The Ecclestone myth about F1 manufacturers


Just because someone important makes an assertion – and it is then repeated by many others – doesn’t make it true.

There is a current polemic in Formula One circles, which broadly states that manufacturers come and go from the sport on a whim – and therefore their contribution is somewhat marginal. Of course, this is driven by a certain Bernie Ecclestone and has been emphasised by the desperate plight of his ‘son and heir’ Christian Horner – who has been forced to plead with these monsters for months for an engine supply agreement.

Ecclestone has been increasingly frustrated about being unable to get his own way since the appointment of Jean Todt as president of the FIA and the formation of the F1 strategy group. Despite the strategy group being Bernie’s own ‘love child’, he perceives the manufacturers therein are ganging up against him and controlling the way their customer teams vote both here and on the F1 commission.

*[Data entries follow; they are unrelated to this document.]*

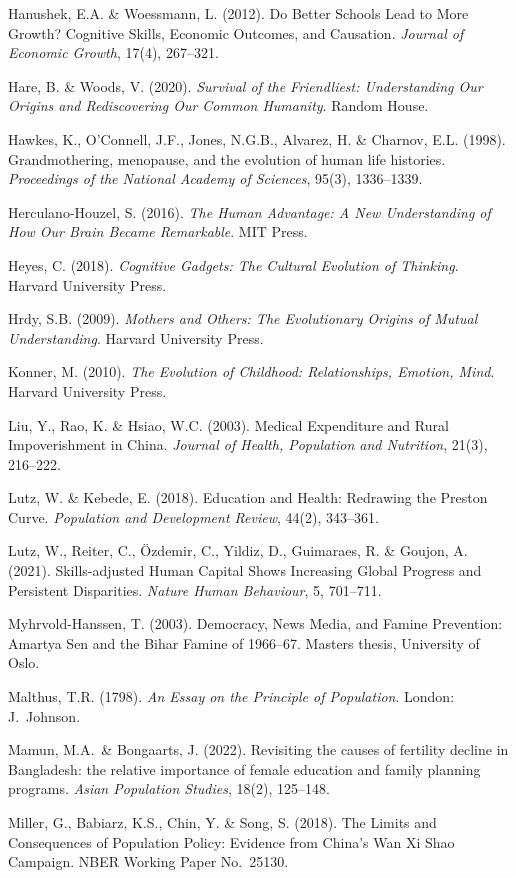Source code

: \documentclass[12pt,letterpaper]{article}
\begin{document}
Hanushek, E.A. \& Woessmann, L. (2012). Do Better Schools Lead to More
Growth? Cognitive Skills, Economic Outcomes, and Causation.
\emph{Journal of Economic Growth}, 17(4), 267--321.

Hare, B. \& Woods, V. (2020). \emph{Survival of the Friendliest:
Understanding Our Origins and Rediscovering Our Common Humanity}.
Random House.

Hawkes, K., O'Connell, J.F., Jones, N.G.B., Alvarez, H. \& Charnov, E.L.
(1998). Grandmothering, menopause, and the evolution of human life
histories. \emph{Proceedings of the National Academy of Sciences},
95(3), 1336--1339.

Herculano-Houzel, S. (2016). \emph{The Human Advantage: A New
Understanding of How Our Brain Became Remarkable}. MIT Press.

Heyes, C. (2018). \emph{Cognitive Gadgets: The Cultural Evolution of
Thinking}. Harvard University Press.

Hrdy, S.B. (2009). \emph{Mothers and Others: The Evolutionary Origins
of Mutual Understanding}. Harvard University Press.

Konner, M. (2010). \emph{The Evolution of Childhood: Relationships,
Emotion, Mind}. Harvard University Press.

Liu, Y., Rao, K. \& Hsiao, W.C. (2003). Medical Expenditure and Rural
Impoverishment in China. \emph{Journal of Health, Population and
Nutrition}, 21(3), 216--222.

Lutz, W. \& Kebede, E. (2018). Education and Health: Redrawing the
Preston Curve. \emph{Population and Development Review}, 44(2),
343--361.

Lutz, W., Reiter, C., Özdemir, C., Yildiz, D., Guimaraes, R. \& Goujon,
A. (2021). Skills-adjusted Human Capital Shows Increasing Global
Progress and Persistent Disparities. \emph{Nature Human Behaviour}, 5,
701--711.

Myhrvold-Hanssen, T. (2003). Democracy, News Media, and Famine
Prevention: Amartya Sen and the Bihar Famine of 1966--67. Masters thesis,
University of Oslo.

Malthus, T.R. (1798). \emph{An Essay on the Principle of Population}.
London: J.~Johnson.

Mamun, M.A.~\& Bongaarts, J. (2022). Revisiting the causes of fertility
decline in Bangladesh: the relative importance of female education and
family planning programs. \emph{Asian Population Studies}, 18(2),
125--148.

Miller, G., Babiarz, K.S., Chin, Y. \& Song, S. (2018). The Limits and
Consequences of Population Policy: Evidence from China's Wan Xi Shao
Campaign. NBER Working Paper No.~25130.
\end{document}
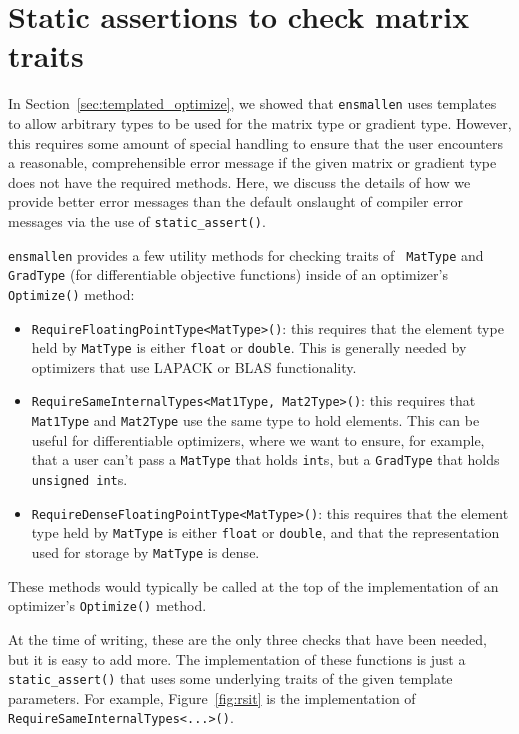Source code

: \section{Static assertions to check matrix traits}
\label{sec:templated_optimize_details}

In Section~\ref{sec:templated_optimize}, we showed that {\tt ensmallen} uses
templates to allow arbitrary types to be used for the matrix type or gradient
type.  However, this requires some amount of special handling to ensure that the
user encounters a reasonable, comprehensible error message if the given matrix
or gradient type does not have the required methods.  Here, we discuss the
details of how we provide better error messages than the default onslaught of
compiler error messages via the use of {\tt static\_assert()}.

{\tt ensmallen} provides a few utility methods for checking traits of {\tt
MatType} and {\tt GradType} (for differentiable objective functions) inside of
an optimizer's {\tt Optimize()} method:

\begin{itemize}
  \item {\tt RequireFloatingPointType<MatType>()}: this requires that the
element type held by {\tt MatType} is either {\tt float} or {\tt double}.
This is generally needed by optimizers that use LAPACK or BLAS functionality.

  \item {\tt RequireSameInternalTypes<Mat1Type, Mat2Type>()}: this requires that
{\tt Mat1Type} and {\tt Mat2Type} use the same type to hold elements.  This can
be useful for differentiable optimizers, where we want to ensure, for example,
that a user can't pass a {\tt MatType} that holds {\tt int}s, but a {\tt GradType} that
holds {\tt unsigned int}s.

  \item {\tt RequireDenseFloatingPointType<MatType>()}: this requires that the
element type held by {\tt MatType} is either {\tt float} or {\tt double}, and
that the representation used for storage by {\tt MatType} is dense.
\end{itemize}

These methods would typically be called at the top of the implementation of an
optimizer's {\tt Optimize()} method.

At the time of writing, these are the only three checks that have
been needed, but it is easy to add more.  The implementation of these functions
is just a {\tt static\_assert()} that uses some underlying traits of the given
template parameters.  For example, Figure~\ref{fig:rsit} is the implementation
of {\tt RequireSameInternalTypes<...>()}.

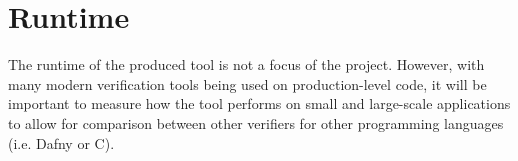 \section{Runtime}
The runtime of the produced tool is not a focus of the project. However, with many modern verification tools being used on production-level code, it will be important to measure how the tool performs on small and large-scale applications to allow for comparison between other verifiers for other programming languages (i.e. Dafny or C).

Having failed to force Mercedes and Ferrari to cut the cost of their V6 Turbo Hybrid power units, Bernie and Jean launched down the path of threatening these two giants of the sport with a ‘new budget’ F1 engine design and supply – that would allegedly compete in terms of power with the new breed of hybrids.

Mercedes and Ferrari duly lined up the troops for the F1 commission vote and the unicorn engine proposal was thrown out. In response Todt decided to get his FIA to provide Ecclestone and himself a mandate to do as they please – for the good of Formula One.

The budget engine has divided F1 fans with many citing Ecclestone’s assertions that manufacturers should be less important because they come and go from F1 as they please.

Yet is this really the truth?

Ferrari has been in the sport since its inception in 1950. This historical commitment to the sport, rightly or wrongly, means they are provided with an annual stipend in the region of $100m.

Mercedes dabbled in F1 for just two seasons in the 1950’s, but joined the sport proper in 1994 as an engine supplier. Their association with Mario Illien and Ilmor produced what is now known as the Mercedes AMG High Performance power trains division.

So Mercedes have now completed 22 consecutive years of service to F1.

Renault are the third most successful engine manufacturer in Formula One, and since they joined the sport in 1977 have won more races than any other engine manufacturer.  Since 1977, Renault have been absent from F1 for just the 1987 and 1988 seasons. They have been ever present either as a supplier of engines or with their own works team. They also have two constructor world championships.

Of the four current manufacturers, Honda may be considered the flakiest. They entered F1 as a works team in 1964 and left in 1968. From 1983 they supplied engines for independent teams, then in 1993 the Honda name disappeared, but they continued within the sport under their association with Mugen as an engine supplier.

The Honda name returned in 2000 powering the BAR and Jordan teams, then in 2006 Honda entered as a works team. Leaving the sport at the end of 2008. The brand returned in 2015 in partnership with McLaren. This means over the 52 years since 1964, the Japanese manufacturer has been part of Formula One for 31 years.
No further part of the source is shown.